As emailed by Mark Jones to members of Queen’s Senate, 5 November 2010:
Queen’s Secretariat has refused to provide faculty members of Senate with the Senate email list. I therefore provide one in this email.
I became a faculty member of Senate in late September, and on October 29 I wrote to request the mailing list. I received this response:
there isn’t a Senate listserv per se, but members are listed on the web at
That, and the Queen’s People search on the homepage should get you the addresses you require.
I pointed out that this would require 71 searches; that the reply implicitly acknowledged that there was no objection in the Senate rules or in principle to a member of Senate possessing and using the Senate list; and that even if there was no listserv there must be a multiple address list. I therefore asked again for the multiple address list. I was still refused, so on Nov. 2, I called the Secretariat and asked again. I was asked how I planned to use it; I was advised that I could submit to the Secretariat anything I wished to send to members; I was offered a partial list of faculty members only; and then I was told that the Senate office would get back to me. Later the same day, a request was sent out:
Newly elected Arts and Science Faculty Senator Mark Jones has asked for an email list so that he can contact fellow senators to discuss items of interest.
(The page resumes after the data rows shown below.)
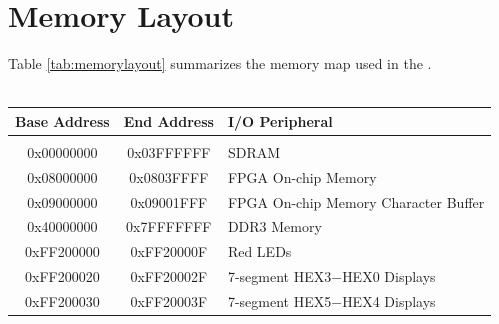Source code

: \section{Memory Layout}

\noindent
Table \ref{tab:memorylayout} summarizes the memory map used in the \systemName.
~\\
~\\

\begin{table}[h]
    \begin{center}
    \begin{tabular}{c|c|l}
            \textbf{Base Address}
            & \textbf{End Address}
            & \textbf{I/O Peripheral}
				\\\hline\vspace{-3mm}\\
            0x00000000
            & 0x03FFFFFF
            & SDRAM
        \\
            0x08000000
            & 0x0803FFFF
            & FPGA On-chip Memory
        \\
            0x09000000
            & 0x09001FFF
            & FPGA On-chip Memory Character Buffer
        \\
            0x40000000
            & 0x7FFFFFFF
            & DDR3 Memory
        \\
            0xFF200000
            & 0xFF20000F
            & Red LEDs
        \\
            0xFF200020
            & 0xFF20002F
            & 7-segment HEX3$-$HEX0 Displays
        \\
            0xFF200030
            & 0xFF20003F
            & 7-segment HEX5$-$HEX4 Displays


\end{tabular}
\end{center}
\end{table}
If you wish to “opt in” to the list, please respond to this message to let us know.
I submit that all members of Senate have a right to the entire Senate mailing list, and that the Secretariat has no right to withhold it.
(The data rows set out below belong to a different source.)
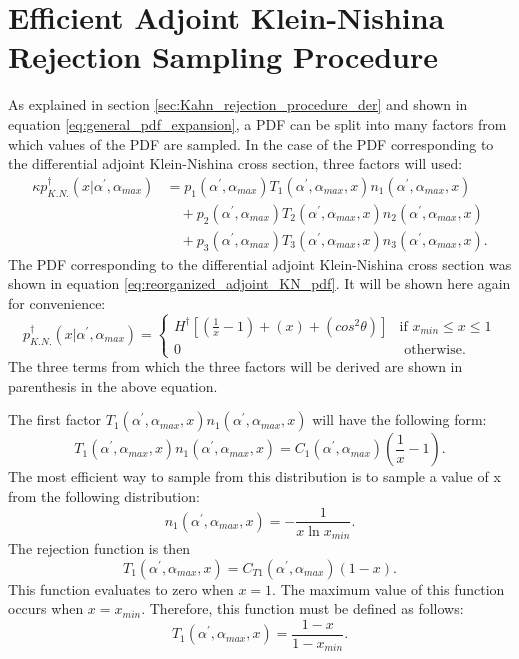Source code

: \section{Efficient Adjoint Klein-Nishina Rejection Sampling Procedure}
As explained in section \ref{sec:Kahn_rejection_procedure_der} and shown in
equation \ref{eq:general_pdf_expansion}, a PDF can be split into many factors 
from which values of the PDF are sampled. In the case of the PDF corresponding 
to the differential adjoint Klein-Nishina cross section, three factors will 
used:
\begin{align}
  \kappa p_{K.N.}^{\dagger}(x|\alpha^{'},\alpha_{max}) & = 
  p_1(\alpha^{'},\alpha_{max})T_1(\alpha^{'},\alpha_{max},x)
  n_1(\alpha^{'},\alpha_{max},x) \nonumber \\
  & \quad + p_2(\alpha^{'},\alpha_{max})T_2(\alpha^{'},\alpha_{max},x)
  n_2(\alpha^{'},\alpha_{max},x) \nonumber \\
  & \quad + p_3(\alpha^{'},\alpha_{max})T_3(\alpha^{'},\alpha_{max},x)
  n_3(\alpha^{'},\alpha_{max},x). \nonumber 
\end{align}
The PDF corresponding to the differential adjoint Klein-Nishina cross section 
was shown in equation \ref{eq:reorganized_adjoint_KN_pdf}. It will be shown 
here again for convenience:
\begin{equation}
  p_{K.N.}^{\dagger}(x|\alpha^{'},\alpha_{max}) = 
  \begin{cases}
    H^{\dagger}\left[\left(\frac{1}{x} - 1 \right) + \left(x\right) + 
      \left(cos^2\theta\right) \right] 
    & \text{if } x_{min} \leq x \leq 1 \\
    0 & \text{ otherwise}.
  \end{cases}
\end{equation}
The three terms from which the three factors will be derived are shown in
parenthesis in the above equation. 

The first factor $T_1(\alpha^{'},\alpha_{max},x)n_1(\alpha^{'},\alpha_{max},x)$
will have the following form:
\begin{equation*}
  T_1(\alpha^{'},\alpha_{max},x)n_1(\alpha^{'},\alpha_{max},x) = 
  C_1(\alpha^{'},\alpha_{max})\left(\frac{1}{x}-1\right).
\end{equation*}
The most efficient way to sample from this distribution is to sample a value of
x from the following distribution:
\begin{equation}
  n_1(\alpha^{'},\alpha_{max},x) = -\frac{1}{x\ln{x_{min}}}.
\end{equation}
The rejection function is then 
\begin{equation*}
  T_1(\alpha^{'},\alpha_{max},x) = C_{T1}(\alpha^{'},\alpha_{max})(1-x).
\end{equation*}
This function evaluates to zero when $x=1$. The maximum value of this function
occurs when $x=x_{min}$. Therefore, this function must be defined as follows:
\begin{equation}
  T_1(\alpha^{'},\alpha_{max},x) = \frac{1-x}{1-x_{min}}.
\end{equation}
Therefore, to save other members of Senate from having to beg for their own mailing list, I include the mailing list for all members in this notice to all members, with the exception in both cases of some student members whose emails are not available on the Queen’s website. I have also created a Queen’s Senate Faculty Caucus Blog (https://senatefacultycaucus.wordpress.com/), and I have included the same list there, as its first posting.
The Senate office rightly cautioned me that the use of large email lists can become annoying, and I hereby second this caution; I forward this list on the assumption that members will use it responsibly for the communication of matters germane to Senate, as described in The Functions of Senate, and not for any other purposes.
The functions of Senate are so important that it is hard to conceive how they can be managed without some communication between all members outside of its monthly 90-minute meetings, and to this end it is essential that all members have a convenient way of contacting all other members. Some may be concerned about receiving excessive email, but (1) I believe that it is part of the responsibility of all members of Senate to consider some communications from each other about legitimate university concerns; (2) unwanted emails are easily deleted; and (3) email programs can easily be set up to filter email from unwanted addresses.
Please note that all email addresses in this list are included with permission or are freely available on Queen’s or associated websites. I have done nothing here but compile them and distribute the list.